#### Your goal:
Find every line in the records below that contains "diagram", and copy it.

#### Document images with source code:
=== Section Start ===

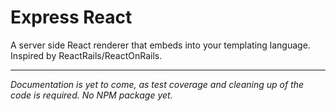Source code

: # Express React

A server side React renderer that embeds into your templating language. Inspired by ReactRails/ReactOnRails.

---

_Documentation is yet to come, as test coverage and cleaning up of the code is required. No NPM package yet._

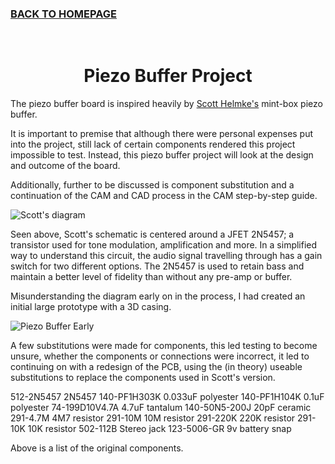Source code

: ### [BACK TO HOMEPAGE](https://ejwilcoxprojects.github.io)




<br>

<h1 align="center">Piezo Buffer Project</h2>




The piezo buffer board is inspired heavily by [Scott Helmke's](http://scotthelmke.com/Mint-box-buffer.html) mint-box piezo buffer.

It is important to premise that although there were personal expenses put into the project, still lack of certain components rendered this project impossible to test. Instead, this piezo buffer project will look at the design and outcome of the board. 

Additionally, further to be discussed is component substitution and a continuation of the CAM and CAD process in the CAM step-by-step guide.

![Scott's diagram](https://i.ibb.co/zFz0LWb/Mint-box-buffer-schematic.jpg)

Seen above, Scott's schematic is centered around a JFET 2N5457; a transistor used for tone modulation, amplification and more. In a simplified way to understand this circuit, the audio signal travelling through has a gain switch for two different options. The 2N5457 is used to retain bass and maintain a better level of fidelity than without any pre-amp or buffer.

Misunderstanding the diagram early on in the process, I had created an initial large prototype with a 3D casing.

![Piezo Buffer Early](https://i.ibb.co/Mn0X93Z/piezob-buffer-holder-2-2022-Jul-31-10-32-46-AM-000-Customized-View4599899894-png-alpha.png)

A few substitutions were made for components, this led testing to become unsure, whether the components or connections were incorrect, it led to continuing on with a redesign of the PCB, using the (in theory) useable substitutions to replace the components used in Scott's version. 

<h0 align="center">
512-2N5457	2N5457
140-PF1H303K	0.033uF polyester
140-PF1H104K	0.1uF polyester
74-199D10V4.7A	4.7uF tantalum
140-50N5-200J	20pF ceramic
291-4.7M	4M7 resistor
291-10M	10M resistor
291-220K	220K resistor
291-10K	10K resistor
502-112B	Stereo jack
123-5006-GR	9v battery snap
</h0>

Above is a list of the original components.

=== Section End ===
=== Section Start ===

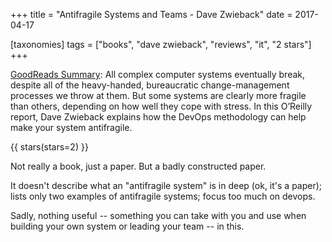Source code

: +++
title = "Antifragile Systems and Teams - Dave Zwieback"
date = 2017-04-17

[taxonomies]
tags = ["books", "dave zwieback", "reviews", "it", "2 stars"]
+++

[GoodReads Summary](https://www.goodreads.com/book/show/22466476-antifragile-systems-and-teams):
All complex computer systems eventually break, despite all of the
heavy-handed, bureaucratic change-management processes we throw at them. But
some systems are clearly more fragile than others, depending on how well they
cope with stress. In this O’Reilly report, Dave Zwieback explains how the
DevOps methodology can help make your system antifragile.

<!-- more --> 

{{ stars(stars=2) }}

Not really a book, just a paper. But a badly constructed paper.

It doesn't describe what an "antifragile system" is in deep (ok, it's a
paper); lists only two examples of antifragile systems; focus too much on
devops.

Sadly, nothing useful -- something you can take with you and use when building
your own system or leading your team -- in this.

=== Section End ===

#### Solution:
![Scott's diagram](https://i.ibb.co/zFz0LWb/Mint-box-buffer-schematic.jpg)
Misunderstanding the diagram early on in the process, I had created an initial large prototype with a 3D casing.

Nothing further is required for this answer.